Im Fässle gibt es fortan nun also auch ein Menü mit Amuse Bouche für die Kinder für 25 Euro (Kinder unter zwölf Jahre). Klar, das ist mehr als die üblichen fünf bis acht Euro für einen Kinderteller und deshalb auch für viele Eltern abschreckend. Aber um die Gewinnmaximierung geht es Patrick Giboin als Letztes. „Wer will, kriegt auch weiterhin für sein Kind einen Teller mit Spätzle und Soß“, sagt der Spitzenkoch. Seine heren Absichten unterstreicht er derweil mit einer einfachen Rechnung: Er möchte ja bewusst mehr Kinder anlocken, „und jedes Kind braucht einen Platz wie ein Erwachsener“. Da seien die 25 Euro wirklich niedrig kalkuliert. „Um den Gewinn geht es mir hier wirklich nicht.“

Die Kinder erwartet nun nach französischem Vorbild nach dem Gruß aus der Küche beim klassischen Menü eine Flädlessuppe oder eine grbratene Garnele auf Gemüsebett.

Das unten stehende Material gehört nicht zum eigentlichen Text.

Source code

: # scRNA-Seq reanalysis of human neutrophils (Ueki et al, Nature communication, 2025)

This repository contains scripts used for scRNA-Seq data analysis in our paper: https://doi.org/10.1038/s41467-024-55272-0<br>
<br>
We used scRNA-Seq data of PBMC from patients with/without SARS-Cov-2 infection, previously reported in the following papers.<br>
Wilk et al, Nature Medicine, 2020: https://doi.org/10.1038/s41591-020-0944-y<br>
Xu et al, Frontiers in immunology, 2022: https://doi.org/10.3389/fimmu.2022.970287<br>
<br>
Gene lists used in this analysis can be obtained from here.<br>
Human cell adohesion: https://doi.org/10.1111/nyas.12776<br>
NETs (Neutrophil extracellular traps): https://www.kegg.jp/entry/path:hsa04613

Oder im zweiten Menü eine gebratene Jakobsmuschen mit Erbsen und Karotten. Als Hauptspeise gibt’s einen kleinen Rostbraten mit Spätzle und Gemüse, Tagliatelle mit Tomatensoße und Parmesan oder einen Kalbsrücken in Bayonne-Schinken mit Pfifferling-Bohnen-Sauté und gebackener Polenta. Das klingt schon mal spannend, experimentelle Küche sieht aber anders aus.

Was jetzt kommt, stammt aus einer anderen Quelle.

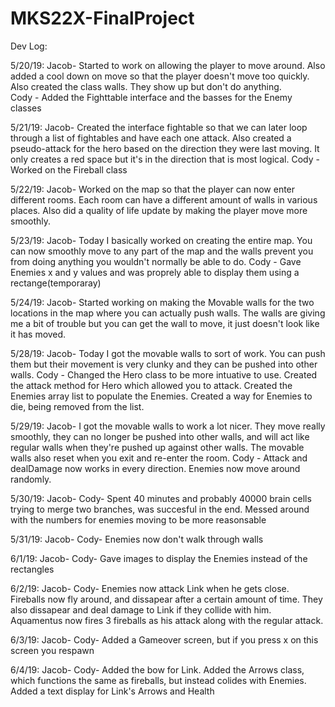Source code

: # MKS22X-FinalProject

Dev Log:

5/20/19:
  Jacob- Started to work on allowing the player to move around. Also added a cool down on move so that the player doesn't move too quickly. Also created the class walls. They show up but don't do anything.<br/>
  Cody - Added the Fighttable interface and the basses for the Enemy classes
  
5/21/19:
  Jacob- Created the interface fightable so that we can later loop through a list of fightables and have each one attack. Also created a pseudo-attack for the hero based on the direction they were last moving. It only creates a red space but it's in the direction that is most logical.
  Cody - Worked on the Fireball class
  
5/22/19:
  Jacob- Worked on the map so that the player can now enter different rooms. Each room can have a different amount of walls in various places. Also did a quality of life update by making the player move more smoothly.
  
5/23/19:
  Jacob- Today I basically worked on creating the entire map. You can now smoothly move to any part of the map and the walls prevent you from doing anything you wouldn't normally be able to do.
  Cody - Gave Enemies x and y values and was proprely able to display them using a rectange(temporaray)
  
5/24/19:
  Jacob- Started working on making the Movable walls for the two locations in the map where you can actually push walls. The walls are giving me a bit of trouble but you can get the wall to move, it just doesn't look like it has moved.
  
5/28/19:
  Jacob- Today I got the movable walls to sort of work. You can push them but their movement is very clunky and they can be pushed into other walls.
  Cody - Changed the Hero class to be more intuative to use. Created the attack method for Hero which allowed you to attack. Created the Enemies array list to populate the Enemies. Created a way for Enemies to die, being removed from the list.
  
5/29/19:
  Jacob- I got the movable walls to work a lot nicer. They move really smoothly, they can no longer be pushed into other walls, and will act like regular walls when they're pushed up against other walls. The movable walls also reset when you exit and re-enter the room.
  Cody - Attack and dealDamage now works in every direction. Enemies now move around randomly.
  
5/30/19:
  Jacob-
  Cody- Spent 40 minutes and probably 40000 brain cells trying to merge two branches, was succesful in the end. Messed around with the numbers for enemies moving to be more reasonsable
  
5/31/19:
  Jacob-
  Cody- Enemies now don't walk through walls

6/1/19:
  Jacob-
  Cody- Gave images to display the Enemies instead of the rectangles

6/2/19:
  Jacob-
  Cody- Enemies now attack Link when he gets close. Fireballs now fly around, and dissapear after a certain amount of time. They also dissapear and deal damage to Link if they collide with him. Aquamentus now fires 3 fireballs as his attack along with the regular attack.

6/3/19:
  Jacob-
  Cody- Added a Gameover screen, but if you press x on this screen you respawn
  
6/4/19:
  Jacob-
  Cody- Added the bow for Link. Added the Arrows class, which functions the same as fireballs, but instead colides with Enemies. Added a text display for Link's Arrows and Health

Das Experiment des Franzosen sorgte bisher noch nicht für einen extremen Ansturm, aber die ersten Familien erfreuten sich am Menü. Was auch ein bisschen damit zusammenhängen mag, dass seine drei Kinder auf die französische Schule gingen und die Kinder dort schon einem etwas anderen Einfluss ausgesetzt seien. Grundsätzlich sei einfach nicht einzusehen, dass deutsche Kinder nicht lernen können, was französische tun. Warum nicht den Nachbarn nacheifern statt immer nur den US-Amerikanern mit ihrem Hang zu Pizza und Burgern? Die Entwicklung dort in Sachen durchschnittliches Körpergewicht zeige doch ganz genau, wo der Fehler im System liegt. Dem arbeitet das Fässle nun entgegen.

Fässle

Löwenstraße 51, S-Degerloch
Telefon  0711 / 76 01 00.
Nach der Sommerpause vom 27. August ab 18.30 Uhr wieder geöffnet.
Öffnungszeiten: Dienstag bis Samstag von 12 bis 14 Uhr und von 18.30 bis 23 Uhr.